Apple was under scrutiny this week for allegedly dodging corporate income taxes on big chunks of its profits in recent years, much of it through controversial but perfectly legal maneuvers involving overseas subsidiaries.
But the company freely admits that it hopes to benefit from hundreds of millions of dollars in tax breaks that are probably too aggressive to pass muster with tax authorities. The figure has been rising in recent years, and now stands at $1.1 billion, up from $348 million just three years ago.
Technically, that’s just a subset of some $3.2 billion in so-called “gross unrecognized tax benefits” on Apple’s books. These amount to tax benefits—deductions, credits, etc.—that the company has claimed on its tax returns, but which it thinks have less than a 50% chance of surviving an audit. In other words, they’re aggressive tax positions that aren’t likely to succeed—but which the company is pursuing anyway.
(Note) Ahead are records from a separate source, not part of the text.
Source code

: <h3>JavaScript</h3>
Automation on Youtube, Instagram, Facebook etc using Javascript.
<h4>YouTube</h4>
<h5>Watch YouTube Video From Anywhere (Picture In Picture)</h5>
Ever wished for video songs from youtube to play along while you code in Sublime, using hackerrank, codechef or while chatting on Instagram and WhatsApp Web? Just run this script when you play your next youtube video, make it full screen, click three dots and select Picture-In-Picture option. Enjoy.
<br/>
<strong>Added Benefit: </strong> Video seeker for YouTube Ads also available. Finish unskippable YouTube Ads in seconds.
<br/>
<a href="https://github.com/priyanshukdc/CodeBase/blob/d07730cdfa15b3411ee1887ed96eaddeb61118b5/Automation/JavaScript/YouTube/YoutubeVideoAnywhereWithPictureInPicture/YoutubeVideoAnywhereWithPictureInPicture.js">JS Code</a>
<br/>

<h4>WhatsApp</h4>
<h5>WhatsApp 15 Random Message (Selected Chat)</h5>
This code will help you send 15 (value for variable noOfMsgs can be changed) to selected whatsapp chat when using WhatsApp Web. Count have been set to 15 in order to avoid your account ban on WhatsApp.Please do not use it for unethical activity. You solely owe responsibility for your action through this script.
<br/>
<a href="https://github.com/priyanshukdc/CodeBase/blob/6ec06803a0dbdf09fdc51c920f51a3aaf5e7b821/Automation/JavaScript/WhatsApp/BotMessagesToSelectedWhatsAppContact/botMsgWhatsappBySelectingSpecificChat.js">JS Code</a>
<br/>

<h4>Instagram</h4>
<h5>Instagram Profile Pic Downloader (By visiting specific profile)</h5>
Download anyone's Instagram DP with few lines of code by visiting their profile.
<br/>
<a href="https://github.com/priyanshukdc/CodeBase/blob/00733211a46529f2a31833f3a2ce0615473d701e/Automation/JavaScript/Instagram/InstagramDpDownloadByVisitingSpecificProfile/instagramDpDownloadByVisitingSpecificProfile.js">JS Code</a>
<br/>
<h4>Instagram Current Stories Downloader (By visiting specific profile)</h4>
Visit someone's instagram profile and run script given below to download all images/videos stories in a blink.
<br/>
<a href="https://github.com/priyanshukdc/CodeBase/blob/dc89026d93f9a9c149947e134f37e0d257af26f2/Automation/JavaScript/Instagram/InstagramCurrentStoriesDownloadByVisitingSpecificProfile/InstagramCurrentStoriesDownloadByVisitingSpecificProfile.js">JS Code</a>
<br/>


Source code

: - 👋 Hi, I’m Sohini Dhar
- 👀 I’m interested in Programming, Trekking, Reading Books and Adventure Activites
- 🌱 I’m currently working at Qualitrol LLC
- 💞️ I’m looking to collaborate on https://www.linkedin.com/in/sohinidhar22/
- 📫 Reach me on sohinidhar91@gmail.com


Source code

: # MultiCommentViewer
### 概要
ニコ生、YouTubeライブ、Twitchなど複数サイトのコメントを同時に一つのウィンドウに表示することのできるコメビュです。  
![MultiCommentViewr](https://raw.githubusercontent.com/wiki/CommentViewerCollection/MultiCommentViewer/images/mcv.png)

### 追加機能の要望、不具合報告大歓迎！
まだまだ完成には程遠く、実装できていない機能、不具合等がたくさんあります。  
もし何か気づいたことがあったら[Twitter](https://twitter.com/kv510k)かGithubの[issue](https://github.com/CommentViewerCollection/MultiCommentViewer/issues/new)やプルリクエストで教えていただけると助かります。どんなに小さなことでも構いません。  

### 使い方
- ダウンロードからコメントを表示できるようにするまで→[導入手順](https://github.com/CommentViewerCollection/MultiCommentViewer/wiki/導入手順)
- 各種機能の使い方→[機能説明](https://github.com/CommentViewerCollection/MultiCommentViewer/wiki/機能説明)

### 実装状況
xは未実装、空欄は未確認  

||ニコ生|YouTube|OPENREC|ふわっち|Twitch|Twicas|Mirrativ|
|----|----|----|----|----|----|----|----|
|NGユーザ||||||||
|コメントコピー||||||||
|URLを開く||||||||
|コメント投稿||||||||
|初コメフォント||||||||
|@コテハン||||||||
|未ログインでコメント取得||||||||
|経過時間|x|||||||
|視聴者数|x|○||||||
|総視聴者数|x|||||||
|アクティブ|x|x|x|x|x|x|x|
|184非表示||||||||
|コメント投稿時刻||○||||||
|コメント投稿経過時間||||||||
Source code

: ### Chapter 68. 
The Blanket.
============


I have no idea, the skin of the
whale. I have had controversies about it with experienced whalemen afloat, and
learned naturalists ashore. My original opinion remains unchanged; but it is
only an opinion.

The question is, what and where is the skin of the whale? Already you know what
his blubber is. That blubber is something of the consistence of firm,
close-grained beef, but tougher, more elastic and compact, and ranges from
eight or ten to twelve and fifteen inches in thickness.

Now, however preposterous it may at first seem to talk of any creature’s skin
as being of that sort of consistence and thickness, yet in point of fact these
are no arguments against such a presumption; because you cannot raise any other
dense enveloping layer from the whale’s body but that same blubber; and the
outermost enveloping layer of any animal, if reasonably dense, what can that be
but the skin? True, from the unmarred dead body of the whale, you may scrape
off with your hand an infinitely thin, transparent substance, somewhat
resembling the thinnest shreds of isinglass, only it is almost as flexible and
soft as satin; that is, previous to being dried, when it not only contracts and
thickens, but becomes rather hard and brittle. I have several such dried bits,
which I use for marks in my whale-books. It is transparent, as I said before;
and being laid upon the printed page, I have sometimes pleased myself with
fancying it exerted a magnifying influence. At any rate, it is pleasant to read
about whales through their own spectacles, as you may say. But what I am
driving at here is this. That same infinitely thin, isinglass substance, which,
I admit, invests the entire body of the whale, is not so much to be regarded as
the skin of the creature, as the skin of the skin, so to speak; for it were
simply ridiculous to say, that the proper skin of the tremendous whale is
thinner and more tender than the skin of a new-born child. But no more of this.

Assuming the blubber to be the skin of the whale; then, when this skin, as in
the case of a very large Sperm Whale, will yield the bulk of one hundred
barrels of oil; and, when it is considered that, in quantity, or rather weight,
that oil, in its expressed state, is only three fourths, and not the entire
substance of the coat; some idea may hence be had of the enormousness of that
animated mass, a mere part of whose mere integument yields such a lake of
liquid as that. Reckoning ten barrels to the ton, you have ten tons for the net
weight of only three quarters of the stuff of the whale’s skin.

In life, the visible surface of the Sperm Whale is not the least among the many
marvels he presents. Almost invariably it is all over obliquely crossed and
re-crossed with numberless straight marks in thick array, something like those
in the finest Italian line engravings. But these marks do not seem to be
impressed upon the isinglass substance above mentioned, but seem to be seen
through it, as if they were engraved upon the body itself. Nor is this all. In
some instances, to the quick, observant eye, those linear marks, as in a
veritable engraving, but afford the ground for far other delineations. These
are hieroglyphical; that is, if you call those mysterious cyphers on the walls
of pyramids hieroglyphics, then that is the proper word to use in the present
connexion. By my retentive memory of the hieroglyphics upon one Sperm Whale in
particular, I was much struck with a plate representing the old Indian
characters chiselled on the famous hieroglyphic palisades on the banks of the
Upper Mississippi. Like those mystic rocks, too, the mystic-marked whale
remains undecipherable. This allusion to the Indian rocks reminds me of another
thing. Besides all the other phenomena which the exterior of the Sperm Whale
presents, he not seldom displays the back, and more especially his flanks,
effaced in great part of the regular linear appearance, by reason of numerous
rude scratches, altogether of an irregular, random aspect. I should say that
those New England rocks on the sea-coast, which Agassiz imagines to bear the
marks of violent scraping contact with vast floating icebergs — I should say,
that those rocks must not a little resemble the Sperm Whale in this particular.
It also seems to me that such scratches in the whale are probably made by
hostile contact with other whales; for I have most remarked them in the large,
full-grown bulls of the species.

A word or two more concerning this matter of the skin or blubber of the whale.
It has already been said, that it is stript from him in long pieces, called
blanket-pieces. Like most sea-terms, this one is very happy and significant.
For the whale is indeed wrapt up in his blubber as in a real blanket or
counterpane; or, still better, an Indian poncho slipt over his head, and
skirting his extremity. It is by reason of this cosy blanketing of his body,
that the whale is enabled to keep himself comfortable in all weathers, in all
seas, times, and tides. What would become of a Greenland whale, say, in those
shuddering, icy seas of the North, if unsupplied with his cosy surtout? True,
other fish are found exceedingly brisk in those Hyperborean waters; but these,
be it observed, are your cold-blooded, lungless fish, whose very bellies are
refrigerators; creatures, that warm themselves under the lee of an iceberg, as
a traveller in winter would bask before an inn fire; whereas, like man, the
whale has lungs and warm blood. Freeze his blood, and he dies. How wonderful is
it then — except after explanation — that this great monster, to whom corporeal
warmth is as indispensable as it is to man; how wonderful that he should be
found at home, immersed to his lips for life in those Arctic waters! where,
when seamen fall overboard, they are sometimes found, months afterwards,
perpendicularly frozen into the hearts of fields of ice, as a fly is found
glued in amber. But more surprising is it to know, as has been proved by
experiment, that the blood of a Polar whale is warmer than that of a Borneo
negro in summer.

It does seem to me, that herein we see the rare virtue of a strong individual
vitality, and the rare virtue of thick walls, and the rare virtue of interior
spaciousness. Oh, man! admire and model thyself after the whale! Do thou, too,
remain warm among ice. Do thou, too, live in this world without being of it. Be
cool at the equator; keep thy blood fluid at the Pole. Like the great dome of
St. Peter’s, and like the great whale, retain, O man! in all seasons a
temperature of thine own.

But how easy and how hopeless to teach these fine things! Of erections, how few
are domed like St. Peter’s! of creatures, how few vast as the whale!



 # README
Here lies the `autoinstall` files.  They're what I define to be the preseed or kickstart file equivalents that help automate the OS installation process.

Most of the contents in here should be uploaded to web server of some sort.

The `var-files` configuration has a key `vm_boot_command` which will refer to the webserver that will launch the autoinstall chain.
Apple hadn’t responded to a request for comment before publication.
About two thirds of the $3.2 billion boils down to issues of timing—whether a tax break kicks in now or later, which doesn’t fundamentally alter the amount of tax the company pays in the long run, or its effective tax rate.
But the rest, totaling $1.1 billion as of March 30, are essentially permanent deductions or credits that “would affect the Company’s effective tax rate” if recognized, Apple says in its most recent quarterly report. Those are the tax breaks that matter, notes Jack Ciesielski, an accounting expert who testified at a previous Senate hearing on companies’ offshore tax-avoidance schemes and who publishes The Analyst’s Accounting Observer, a widely read service for securities analysts.
From a shareholder’s perspective, the accounting treatment for these aggressive maneuvers is conservative. Apple ignores them in calculating its effective tax rate, essentially assuming that they won’t pan out. Accounting rules let Apple book the tax benefits it claims on its returns only if there’s a good chance that a given benefit will survive an audit. (The rules assume everything is audited, which is a good bet with the biggest companies.)
“They go for the gusto, they go for the aggressive thing on the tax return,” Ciesielski told us, “but in the report to investors they say it’s more likely than not that they couldn’t take [the tax break].”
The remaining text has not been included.